2 Şubat 2023 Perşembe

öteki'm

 insan için yapılan tanımlardan  veya teşhislerden en doğrusu sanırım; "... insan doğal yapısı gereği toplumsal bir varlıktır." insanlığımı yitirdiğim şu günlerde bunu daha iyi anlıyorum. toplumdan ayrılmayı, ayrı kalmayı/düşmeyi ben tercih etmedim. toplum olarak tanımlanamaz etrafımdaki kalabalık. toplum olmanın gerektirdiği değerlerden ve becerilerden habersizler.  cahil, cahil olduğundan haberi olmayacak gafil, görgüsüz, zevksiz, çirkin, kötü, en kötüsü de vicdansızlar. ve küstah insanlar. uzlaşmam mümkün değil. sadece uzaklaşmak da değil her geçen gün artan bir öfke, nefret hatta tiksinme büyüyor içimde. 
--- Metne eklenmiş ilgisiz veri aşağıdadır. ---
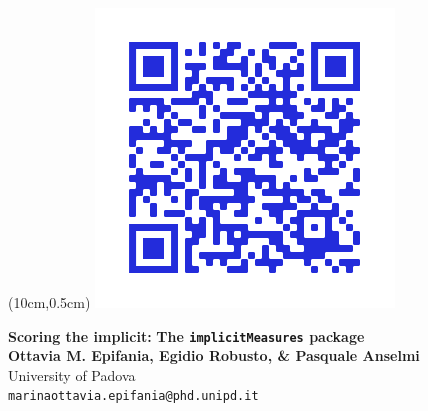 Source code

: \documentclass[a0,landscape]{a0poster}
\begin{document}


\begin{minipage}[b]{\linewidth}
	\begin{textblock*}{12cm}(10cm,0.5cm)
		\includegraphics[width=\linewidth]{implicitMeasures.png}\\
	\end{textblock*}
	
	\begin{center}
\veryHuge \textcolor{title}{\textbf{Scoring the implicit:}}
\veryHuge\textcolor{title}{\textbf{The \texttt{implicitMeasures} package}}\\[2cm] %

\LARGE \textbf{Ottavia M. Epifania, Egidio Robusto, \& Pasquale Anselmi}\\[0.5cm] %
\Large University of Padova\\[0.4cm] %
\Large \texttt{marinaottavia.epifania@phd.unipd.it}\\	
	\end{center}


\end{minipage}
\end{document}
günlük hayatta devam eden, her geçen gün  çok daha kısa süreli ve zorunlu temaslar.. yaşamak zorunda  olduğum için sadece, hayatta kalmamı sağlayacak kadarına zorunluyum.  bu kadarına bile tahammülüm yok artık. azaltabildiğim kadar azaltıyorum. en fazla 3km çapında hareket ediyorum gün içinde. günlerce çıkmadığım oluyor yaşadığım 30 metrekare daireden. 

"hira"! 

vahiy falan da beklemiyorum. aklım başımda maalesef. akıl ne acımasız? aslında hiçbir şey beklemiyorum çok uzun zamandır..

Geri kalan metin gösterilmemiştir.